И поскольку до выводов Жюльена никому ничего подобного и в голову не приходило, даже не рассматривалась возможность, что такая внезапная зрелость самовыражения, такой сдвиг в сторону нарастающей эмоциональной напряженности — сопровождаемый весомостью системы образов и уверенностью в подходе — были следствием того, что Оливье впервые по-настоящему полюбил реальную женщину, а не абстракцию, существовавшую только в его воображении. Также не было известно, что любовь эта была не к Изабелле де Фрежюс, по установившемуся мнению — вдохновительнице его поэзии; Жюльен установил, что данная ассоциация возникла только после его смерти. Изабелла действительно спускалась по ступеням той церкви в тот день, но Оливье ее даже не заметил. Он смотрел в другую сторону, устремив неподвижный взгляд на девушку в темном шерстяном плаще, аккуратно, но заметно заплатанном, торопливо шагающую в одиночестве по другой стороне улицы. До тех пор, пока Оливье не увидел ее снова и не узнал ее имени, он искал ее с исступлением, сквозящим в написанных тогда строках.

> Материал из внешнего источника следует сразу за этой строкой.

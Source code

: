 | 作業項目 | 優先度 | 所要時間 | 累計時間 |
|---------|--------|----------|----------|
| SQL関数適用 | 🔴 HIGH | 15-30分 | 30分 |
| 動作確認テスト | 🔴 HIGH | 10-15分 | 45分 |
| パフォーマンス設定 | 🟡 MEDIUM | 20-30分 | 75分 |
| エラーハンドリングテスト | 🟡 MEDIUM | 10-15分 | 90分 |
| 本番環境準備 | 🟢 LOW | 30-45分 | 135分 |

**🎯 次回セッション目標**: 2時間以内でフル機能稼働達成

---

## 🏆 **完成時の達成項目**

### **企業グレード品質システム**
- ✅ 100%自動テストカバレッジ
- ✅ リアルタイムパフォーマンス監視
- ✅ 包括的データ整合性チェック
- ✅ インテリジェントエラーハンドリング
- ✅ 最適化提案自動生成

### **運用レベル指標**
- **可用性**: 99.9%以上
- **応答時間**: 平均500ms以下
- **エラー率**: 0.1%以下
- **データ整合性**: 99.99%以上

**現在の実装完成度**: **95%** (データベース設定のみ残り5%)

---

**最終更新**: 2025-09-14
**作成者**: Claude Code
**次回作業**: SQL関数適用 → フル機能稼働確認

Каждый день, выходя на улицу, он надеялся увидеть ее; много раз он следовал за фигурой, закутанной в темный плащ, только чтобы ужаснуться, наконец увидев лицо, скрытое под покрывалом.
Жюльен заметил Юлию в первый же день круиза, когда поднимался по сходням с чемоданчиком в руке, который побоялся доверить матросу. Она облокачивалась о поручень высоко вверху, глядя на портовую суету и разговаривая с мужчиной, которого Жюльен счел ее отцом, в чем не ошибся.
Она была настолько же красива, насколько ее отец был уродлив; в ней смуглость, пухлость губ и легкая удлиненность носа слагались в то, что художник вроде Модильяни превратил бы в классический образ эпохи, в намек на неуловимую необычность. Те же самые черты у ее отца могли быть подчеркнуты, искажены и окарикатурены в еще один классический образ той же эпохи, но без какого-либо тончайшего намека.
Вечером того же дня он познакомился с ней за коктейлями, которыми отпраздновалось начало круиза. Все они путешествовали первым классом, закупленным en bloc6 организаторами для интеллигентного сообщества профессоров, писателей и интеллектуалов, которые объединились в круговом неспешном объезде Средиземноморья с тем, чтобы некоторые читали лекции или возглавляли экскурсии, когда пароход причалит вблизи изучаемых ими достопримечательностей, а другие слушали бы. Большинство составляли французы, хотя за столиками сидели и представители других европейских стран, главным образом тех, которые еще совсем недавно сражались вместе. Юлия Бронсен и ее отец были неясной национальности. Привкус Франции в сложном рецепте, но эксперт различил бы в нем капельку итальянского, а также намек на русскую кровь. Жюльен так и не узнал, насколько это было важно для его любви к ней.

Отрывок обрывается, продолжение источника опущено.